--- On Fri, 11/19/10, Tony Duell <ard at p850ug1.demon.co.uk> wrote:
Is it? I am not convinced. I think in all my classic
computer repairs
I've had one low-emission CRT, and that was in a Mac+. The
picture coul;d
be made bright enough, but there was a curious shaddowing
to the right of
objects on the screen. There as nothing wrong with the
video amplifier
circuit, and a new CRT did cure it.
I've run across several - with low emissions confirmed by my picture tube tester.

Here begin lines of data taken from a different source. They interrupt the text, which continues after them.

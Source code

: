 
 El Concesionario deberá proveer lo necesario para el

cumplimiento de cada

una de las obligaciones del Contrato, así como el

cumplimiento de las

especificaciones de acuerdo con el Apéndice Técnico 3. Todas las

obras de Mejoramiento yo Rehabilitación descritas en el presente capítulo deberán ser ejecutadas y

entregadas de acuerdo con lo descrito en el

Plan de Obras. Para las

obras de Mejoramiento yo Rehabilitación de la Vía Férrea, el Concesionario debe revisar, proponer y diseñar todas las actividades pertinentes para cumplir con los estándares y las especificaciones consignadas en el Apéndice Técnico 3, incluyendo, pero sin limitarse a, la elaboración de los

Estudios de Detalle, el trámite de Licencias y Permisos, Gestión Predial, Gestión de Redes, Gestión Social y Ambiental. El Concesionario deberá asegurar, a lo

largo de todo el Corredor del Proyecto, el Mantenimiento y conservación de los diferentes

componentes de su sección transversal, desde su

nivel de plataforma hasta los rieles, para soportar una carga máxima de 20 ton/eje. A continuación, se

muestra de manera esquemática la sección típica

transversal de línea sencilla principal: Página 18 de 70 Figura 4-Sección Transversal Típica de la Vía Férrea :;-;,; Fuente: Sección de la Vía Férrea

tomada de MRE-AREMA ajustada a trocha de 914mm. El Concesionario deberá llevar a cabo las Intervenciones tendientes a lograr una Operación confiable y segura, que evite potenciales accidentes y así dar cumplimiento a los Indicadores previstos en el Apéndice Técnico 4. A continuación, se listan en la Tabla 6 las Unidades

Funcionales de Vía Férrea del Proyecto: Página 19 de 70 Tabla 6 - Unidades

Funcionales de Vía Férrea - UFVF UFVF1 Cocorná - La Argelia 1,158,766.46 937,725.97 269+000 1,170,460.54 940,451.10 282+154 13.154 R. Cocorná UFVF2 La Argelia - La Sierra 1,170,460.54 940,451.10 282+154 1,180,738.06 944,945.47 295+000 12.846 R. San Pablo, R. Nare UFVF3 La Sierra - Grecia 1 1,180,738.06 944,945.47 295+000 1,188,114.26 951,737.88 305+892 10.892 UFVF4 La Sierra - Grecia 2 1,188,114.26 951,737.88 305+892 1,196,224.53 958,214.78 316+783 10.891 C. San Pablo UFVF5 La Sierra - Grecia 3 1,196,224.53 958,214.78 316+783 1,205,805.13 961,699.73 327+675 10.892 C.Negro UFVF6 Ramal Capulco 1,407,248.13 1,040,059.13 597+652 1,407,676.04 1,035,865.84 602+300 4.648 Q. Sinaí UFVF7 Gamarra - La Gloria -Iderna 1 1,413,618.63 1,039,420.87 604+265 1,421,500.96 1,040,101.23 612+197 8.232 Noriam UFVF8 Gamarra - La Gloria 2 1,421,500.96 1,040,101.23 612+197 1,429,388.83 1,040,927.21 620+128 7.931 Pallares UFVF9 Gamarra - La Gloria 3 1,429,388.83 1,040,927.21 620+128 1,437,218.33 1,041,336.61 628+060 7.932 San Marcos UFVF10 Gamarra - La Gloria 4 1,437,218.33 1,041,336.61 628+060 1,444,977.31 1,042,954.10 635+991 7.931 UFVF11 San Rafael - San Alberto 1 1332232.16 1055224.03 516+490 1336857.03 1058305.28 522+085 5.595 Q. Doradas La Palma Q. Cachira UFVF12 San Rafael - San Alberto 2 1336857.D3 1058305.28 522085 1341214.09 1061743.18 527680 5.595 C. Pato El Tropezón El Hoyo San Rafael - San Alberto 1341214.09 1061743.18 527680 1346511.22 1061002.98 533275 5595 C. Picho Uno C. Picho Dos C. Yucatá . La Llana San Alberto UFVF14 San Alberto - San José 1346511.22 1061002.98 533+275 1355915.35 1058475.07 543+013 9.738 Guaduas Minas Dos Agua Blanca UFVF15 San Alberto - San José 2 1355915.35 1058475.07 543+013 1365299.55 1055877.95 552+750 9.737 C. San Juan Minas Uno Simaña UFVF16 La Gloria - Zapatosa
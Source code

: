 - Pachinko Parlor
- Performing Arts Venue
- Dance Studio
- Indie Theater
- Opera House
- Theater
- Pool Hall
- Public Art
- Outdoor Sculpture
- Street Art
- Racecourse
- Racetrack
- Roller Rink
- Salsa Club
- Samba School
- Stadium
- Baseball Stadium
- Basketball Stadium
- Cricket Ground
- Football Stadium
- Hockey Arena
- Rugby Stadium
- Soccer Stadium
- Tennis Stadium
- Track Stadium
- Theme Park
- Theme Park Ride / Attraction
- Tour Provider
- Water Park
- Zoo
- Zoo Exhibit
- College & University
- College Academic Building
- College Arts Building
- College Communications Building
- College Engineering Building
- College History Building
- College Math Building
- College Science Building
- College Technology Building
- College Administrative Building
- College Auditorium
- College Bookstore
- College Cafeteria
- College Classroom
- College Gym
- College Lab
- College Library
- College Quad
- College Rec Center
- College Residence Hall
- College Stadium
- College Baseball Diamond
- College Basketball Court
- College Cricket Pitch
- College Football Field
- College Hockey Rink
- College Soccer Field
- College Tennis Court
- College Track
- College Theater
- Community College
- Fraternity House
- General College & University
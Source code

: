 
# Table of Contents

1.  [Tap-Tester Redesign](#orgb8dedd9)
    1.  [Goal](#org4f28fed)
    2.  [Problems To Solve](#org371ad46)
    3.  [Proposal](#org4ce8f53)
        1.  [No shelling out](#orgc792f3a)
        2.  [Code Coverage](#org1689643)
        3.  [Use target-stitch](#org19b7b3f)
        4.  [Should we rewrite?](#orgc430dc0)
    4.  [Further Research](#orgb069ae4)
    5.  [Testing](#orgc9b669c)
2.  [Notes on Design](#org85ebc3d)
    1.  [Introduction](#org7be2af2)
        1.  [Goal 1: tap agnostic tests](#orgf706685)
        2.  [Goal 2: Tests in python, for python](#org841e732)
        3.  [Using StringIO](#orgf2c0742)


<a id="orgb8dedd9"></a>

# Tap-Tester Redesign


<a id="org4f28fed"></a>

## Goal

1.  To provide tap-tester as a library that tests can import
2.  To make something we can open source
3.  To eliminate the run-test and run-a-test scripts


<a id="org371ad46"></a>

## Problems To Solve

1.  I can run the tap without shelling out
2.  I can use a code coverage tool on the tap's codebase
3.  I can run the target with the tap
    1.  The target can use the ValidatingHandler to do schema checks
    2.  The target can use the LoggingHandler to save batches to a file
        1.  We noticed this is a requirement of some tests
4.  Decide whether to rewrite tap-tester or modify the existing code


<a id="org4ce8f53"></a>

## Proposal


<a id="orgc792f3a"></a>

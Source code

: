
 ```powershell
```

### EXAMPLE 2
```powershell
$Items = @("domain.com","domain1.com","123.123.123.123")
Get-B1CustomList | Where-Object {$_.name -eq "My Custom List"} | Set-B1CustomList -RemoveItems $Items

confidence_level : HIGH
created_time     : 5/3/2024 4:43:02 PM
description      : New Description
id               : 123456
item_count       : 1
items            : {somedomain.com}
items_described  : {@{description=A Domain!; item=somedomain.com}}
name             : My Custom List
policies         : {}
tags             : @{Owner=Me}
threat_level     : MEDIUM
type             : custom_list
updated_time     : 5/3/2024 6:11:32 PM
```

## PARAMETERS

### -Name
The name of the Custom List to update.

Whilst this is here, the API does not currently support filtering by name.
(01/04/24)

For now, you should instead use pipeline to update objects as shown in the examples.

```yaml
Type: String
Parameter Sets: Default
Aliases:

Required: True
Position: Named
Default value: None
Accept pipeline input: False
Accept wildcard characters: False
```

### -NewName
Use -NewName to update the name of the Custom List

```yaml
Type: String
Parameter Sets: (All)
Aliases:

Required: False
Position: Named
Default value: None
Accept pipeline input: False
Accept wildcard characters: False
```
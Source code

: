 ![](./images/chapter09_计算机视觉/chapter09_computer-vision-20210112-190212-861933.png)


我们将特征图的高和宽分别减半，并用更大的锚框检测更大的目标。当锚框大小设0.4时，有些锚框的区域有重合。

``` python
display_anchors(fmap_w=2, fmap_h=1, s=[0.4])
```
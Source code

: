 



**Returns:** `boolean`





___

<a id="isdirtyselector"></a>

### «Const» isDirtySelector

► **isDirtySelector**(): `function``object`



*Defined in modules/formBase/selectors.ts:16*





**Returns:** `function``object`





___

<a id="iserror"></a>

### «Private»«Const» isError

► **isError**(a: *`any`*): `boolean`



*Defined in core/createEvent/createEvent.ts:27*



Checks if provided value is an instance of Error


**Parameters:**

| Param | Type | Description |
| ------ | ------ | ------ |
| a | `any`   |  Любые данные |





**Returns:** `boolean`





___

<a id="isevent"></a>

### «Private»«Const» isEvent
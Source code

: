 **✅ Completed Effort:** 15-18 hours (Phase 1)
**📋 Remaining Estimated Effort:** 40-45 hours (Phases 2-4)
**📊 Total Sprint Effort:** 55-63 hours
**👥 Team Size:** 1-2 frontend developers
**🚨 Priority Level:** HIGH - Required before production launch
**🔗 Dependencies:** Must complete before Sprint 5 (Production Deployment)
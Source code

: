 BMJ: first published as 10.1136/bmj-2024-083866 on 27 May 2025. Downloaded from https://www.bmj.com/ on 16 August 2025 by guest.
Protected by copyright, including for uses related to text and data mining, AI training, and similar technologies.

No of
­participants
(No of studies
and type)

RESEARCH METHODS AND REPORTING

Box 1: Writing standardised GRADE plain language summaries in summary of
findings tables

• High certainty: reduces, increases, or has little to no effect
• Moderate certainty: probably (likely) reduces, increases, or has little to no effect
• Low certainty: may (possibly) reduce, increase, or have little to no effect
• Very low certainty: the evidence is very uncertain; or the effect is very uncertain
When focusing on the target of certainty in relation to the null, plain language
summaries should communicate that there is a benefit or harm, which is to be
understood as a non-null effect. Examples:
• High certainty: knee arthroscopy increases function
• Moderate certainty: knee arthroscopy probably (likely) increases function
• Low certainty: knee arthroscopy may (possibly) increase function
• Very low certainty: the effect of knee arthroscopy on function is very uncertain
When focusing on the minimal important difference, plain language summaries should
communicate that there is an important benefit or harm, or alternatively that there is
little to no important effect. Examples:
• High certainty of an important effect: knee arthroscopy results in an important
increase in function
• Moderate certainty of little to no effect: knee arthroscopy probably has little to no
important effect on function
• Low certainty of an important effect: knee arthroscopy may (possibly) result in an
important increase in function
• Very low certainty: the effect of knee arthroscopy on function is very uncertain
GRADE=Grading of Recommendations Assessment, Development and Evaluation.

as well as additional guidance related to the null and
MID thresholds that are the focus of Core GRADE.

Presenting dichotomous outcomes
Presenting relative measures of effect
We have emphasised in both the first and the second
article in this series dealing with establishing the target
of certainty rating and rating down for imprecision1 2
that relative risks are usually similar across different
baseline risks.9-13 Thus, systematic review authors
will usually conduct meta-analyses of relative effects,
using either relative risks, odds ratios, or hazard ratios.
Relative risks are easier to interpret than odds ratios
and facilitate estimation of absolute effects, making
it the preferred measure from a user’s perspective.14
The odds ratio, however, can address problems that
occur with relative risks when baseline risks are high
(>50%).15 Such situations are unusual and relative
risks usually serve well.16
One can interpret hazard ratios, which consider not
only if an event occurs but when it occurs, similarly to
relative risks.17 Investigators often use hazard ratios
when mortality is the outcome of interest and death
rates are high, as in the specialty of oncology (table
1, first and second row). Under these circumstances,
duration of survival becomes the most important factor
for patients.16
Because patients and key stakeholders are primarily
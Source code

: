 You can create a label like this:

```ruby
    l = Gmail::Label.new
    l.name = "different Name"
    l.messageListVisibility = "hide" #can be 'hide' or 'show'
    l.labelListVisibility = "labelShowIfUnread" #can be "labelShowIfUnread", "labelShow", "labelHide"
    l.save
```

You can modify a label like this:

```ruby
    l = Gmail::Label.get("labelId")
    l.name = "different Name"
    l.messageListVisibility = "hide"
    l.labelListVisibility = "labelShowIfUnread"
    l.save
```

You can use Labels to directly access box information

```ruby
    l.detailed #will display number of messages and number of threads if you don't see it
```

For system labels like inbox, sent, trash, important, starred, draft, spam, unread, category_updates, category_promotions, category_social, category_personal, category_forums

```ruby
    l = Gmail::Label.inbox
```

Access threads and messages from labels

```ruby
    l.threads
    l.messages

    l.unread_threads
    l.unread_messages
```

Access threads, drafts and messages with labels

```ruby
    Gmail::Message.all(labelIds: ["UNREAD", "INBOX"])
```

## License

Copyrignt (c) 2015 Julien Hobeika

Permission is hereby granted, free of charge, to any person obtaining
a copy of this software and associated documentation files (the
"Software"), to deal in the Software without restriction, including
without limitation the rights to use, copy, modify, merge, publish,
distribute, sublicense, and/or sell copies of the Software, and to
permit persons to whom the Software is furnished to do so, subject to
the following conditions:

Primarily in terminals and coin operated video game monitors. In game monitors especially,
since they were typically left on nearly 24/7, I fairly often see weak tubes that are
pretty consistently weak across all three guns. Also, in television sets, Zenith had a
particularly bad run of tubes in the early 90's - some of which were also in WG arcade
monitors of the era. These will go low emissions across all three guns. Zapping them with
the rejuvinator brings them back... for a little while.
One thing I find in computer monitors is a tube with good emissions but with a burned
face. This seems to be pretty common on Sun monitors used on servers. There will be a
burned, dark rectangle covering the entire screen except for the very edges. No doubt a
result of the white background/black text firmware console display.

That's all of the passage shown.